Ook tijdens de Indonesische onafhankelijkheidsstrijd werd naar de kerken gekeken, stelt Marleen van den Berg MA, die het boek ”Voor de geest en het moreel van de troepen” samen met prof. dr. George Harinck redigeerde. De kerken waren nauw verbonden met de confessionele partijen, die zich eendrachtig keerden tegen beëindiging van de koloniale verhoudingen. Ook zendelingen en missionarissen moesten daarover een standpunt innemen. Onder de troepen die Nederland naar de Oost stuurde, bevonden zich de geestelijk verzorgers die de kerken hadden aangesteld.
Weinig onderzocht
De verslagen die zowel de zendingsmensen als de legerpredikanten en –aalmoezeniers produceerden, zijn nog nauwelijks onderzocht. Zo zijn er meer kerkelijke bronnen die belangwekkende informatie voor de koloniale geschiedschrijving kunnen opleveren. In de woorden van drs. Maaike Dekkers: „Die rijke bronnen en archieven, die zijn echt mega-interessant.”

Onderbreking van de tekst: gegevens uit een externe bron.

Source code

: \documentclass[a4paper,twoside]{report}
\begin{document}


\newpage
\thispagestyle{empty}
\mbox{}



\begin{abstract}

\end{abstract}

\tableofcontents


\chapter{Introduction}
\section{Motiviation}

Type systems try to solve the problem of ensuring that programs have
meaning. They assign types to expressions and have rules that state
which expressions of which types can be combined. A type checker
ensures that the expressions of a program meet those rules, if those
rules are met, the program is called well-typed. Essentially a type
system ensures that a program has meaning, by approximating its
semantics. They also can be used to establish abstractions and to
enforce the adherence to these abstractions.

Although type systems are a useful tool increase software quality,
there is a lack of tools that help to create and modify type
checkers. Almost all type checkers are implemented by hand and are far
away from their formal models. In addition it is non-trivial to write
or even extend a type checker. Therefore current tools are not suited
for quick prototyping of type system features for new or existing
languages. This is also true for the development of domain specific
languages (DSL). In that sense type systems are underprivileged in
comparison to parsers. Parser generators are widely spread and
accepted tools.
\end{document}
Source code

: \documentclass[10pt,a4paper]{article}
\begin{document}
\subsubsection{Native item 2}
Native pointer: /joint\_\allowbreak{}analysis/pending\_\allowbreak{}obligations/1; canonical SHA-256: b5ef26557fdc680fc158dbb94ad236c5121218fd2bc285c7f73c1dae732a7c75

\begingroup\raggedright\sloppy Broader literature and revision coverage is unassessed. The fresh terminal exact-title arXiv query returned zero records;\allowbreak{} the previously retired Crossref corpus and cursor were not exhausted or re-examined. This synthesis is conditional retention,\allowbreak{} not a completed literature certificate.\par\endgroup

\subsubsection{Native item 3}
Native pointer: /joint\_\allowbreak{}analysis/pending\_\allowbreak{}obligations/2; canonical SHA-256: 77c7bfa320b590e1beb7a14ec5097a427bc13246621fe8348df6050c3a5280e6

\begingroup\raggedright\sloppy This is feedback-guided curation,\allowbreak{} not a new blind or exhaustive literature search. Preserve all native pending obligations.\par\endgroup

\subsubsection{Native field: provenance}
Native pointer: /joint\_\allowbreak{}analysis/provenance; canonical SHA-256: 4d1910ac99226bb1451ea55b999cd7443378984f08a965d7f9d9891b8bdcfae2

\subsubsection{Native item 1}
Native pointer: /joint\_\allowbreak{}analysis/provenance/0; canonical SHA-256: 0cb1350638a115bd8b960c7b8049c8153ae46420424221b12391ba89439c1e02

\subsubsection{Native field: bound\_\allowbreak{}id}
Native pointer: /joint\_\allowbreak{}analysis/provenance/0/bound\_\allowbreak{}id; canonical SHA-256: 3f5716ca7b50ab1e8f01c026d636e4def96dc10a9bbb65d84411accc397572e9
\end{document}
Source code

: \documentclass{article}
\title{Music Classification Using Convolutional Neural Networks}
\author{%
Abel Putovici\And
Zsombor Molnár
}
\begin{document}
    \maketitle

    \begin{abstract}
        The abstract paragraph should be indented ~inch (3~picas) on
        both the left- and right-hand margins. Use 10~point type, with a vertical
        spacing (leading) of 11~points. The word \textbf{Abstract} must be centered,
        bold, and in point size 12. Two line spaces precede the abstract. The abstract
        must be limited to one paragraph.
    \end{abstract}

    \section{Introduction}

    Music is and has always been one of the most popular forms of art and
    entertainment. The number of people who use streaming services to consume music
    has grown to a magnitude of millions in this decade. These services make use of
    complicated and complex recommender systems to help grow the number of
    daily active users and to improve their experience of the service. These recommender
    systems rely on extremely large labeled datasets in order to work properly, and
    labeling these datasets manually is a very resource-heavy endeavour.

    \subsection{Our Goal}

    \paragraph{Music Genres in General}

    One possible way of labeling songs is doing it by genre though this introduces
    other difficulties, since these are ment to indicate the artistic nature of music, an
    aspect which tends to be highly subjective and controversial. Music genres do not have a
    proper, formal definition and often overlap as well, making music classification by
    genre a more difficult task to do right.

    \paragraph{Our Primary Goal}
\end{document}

Zij kan het weten, want voor het onderzoek waarop ze volgend jaar in Groningen wil promoveren, bestudeert ze de rooms-katholieke missie in Midden-Java en het zuiden van Nieuw-Guinea. Tegelijk richt de Nijmeegse promovenda Iris Busschers zich op de protestantse zending in andere streken.
Zendingshistorie
Prof. dr. G. J. Schutte noemde zendingsgeschiedenis ooit het stiefkind van de geschiedschrijving. Er zijn weinig zendingshistorici. „Een van de redenen waarom koloniale historici geen gebruik van de archieven maken, is dat ze niet weten hoe de kerkelijke structuur in elkaar zit en waar archiefmateriaal te vinden is”, zegt Dekkers.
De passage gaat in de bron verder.